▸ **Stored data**
+-------+

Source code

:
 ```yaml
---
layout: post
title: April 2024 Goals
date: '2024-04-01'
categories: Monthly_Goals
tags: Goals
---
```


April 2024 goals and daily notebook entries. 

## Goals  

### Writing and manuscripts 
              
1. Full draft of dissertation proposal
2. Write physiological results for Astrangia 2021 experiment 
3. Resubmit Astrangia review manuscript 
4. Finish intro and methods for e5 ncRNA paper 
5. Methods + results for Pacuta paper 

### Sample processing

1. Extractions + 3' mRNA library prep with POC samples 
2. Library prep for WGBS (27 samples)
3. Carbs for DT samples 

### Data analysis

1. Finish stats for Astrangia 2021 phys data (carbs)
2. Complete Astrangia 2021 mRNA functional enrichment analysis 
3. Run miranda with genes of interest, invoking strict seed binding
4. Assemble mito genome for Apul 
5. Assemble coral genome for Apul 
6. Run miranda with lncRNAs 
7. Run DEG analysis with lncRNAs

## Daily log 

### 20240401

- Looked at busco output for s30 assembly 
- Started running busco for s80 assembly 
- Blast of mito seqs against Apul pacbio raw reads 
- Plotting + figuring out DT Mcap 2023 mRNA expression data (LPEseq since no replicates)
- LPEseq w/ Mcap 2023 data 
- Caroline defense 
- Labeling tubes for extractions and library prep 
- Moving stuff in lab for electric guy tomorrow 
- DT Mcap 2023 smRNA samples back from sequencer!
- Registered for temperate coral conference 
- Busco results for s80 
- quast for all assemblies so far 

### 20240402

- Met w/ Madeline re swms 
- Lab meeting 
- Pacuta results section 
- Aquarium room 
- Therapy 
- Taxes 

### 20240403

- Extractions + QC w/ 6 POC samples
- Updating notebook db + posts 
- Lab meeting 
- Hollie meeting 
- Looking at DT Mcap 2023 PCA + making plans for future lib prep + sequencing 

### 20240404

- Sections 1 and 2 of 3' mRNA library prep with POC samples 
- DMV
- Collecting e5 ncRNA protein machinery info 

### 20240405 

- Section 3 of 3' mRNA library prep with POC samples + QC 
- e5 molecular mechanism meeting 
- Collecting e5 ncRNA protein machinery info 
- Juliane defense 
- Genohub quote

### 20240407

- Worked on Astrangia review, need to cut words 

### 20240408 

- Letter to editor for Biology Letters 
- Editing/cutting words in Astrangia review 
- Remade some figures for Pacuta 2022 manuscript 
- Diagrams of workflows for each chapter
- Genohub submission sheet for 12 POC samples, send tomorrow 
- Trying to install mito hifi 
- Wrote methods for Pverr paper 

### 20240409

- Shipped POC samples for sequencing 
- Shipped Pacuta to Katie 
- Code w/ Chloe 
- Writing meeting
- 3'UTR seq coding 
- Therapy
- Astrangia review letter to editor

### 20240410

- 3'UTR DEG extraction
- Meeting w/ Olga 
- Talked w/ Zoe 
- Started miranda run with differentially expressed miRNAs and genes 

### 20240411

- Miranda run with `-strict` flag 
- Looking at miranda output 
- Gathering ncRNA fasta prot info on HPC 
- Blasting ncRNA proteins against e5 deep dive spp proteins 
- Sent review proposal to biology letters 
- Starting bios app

+-------+

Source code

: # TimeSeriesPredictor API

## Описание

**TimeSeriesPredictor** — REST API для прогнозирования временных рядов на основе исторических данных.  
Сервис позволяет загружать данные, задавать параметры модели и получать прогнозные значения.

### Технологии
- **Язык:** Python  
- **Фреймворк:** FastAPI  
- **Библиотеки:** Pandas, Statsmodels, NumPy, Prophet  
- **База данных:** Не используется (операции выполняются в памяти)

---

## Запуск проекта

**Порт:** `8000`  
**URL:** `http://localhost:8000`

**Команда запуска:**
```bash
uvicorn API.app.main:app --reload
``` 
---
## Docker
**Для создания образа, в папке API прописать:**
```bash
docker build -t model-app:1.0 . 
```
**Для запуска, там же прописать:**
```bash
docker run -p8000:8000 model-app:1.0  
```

+-------+

Tell how many lines of the data above include the string "Assemble", with no other text in the answer.

▸ **Worked solution**
2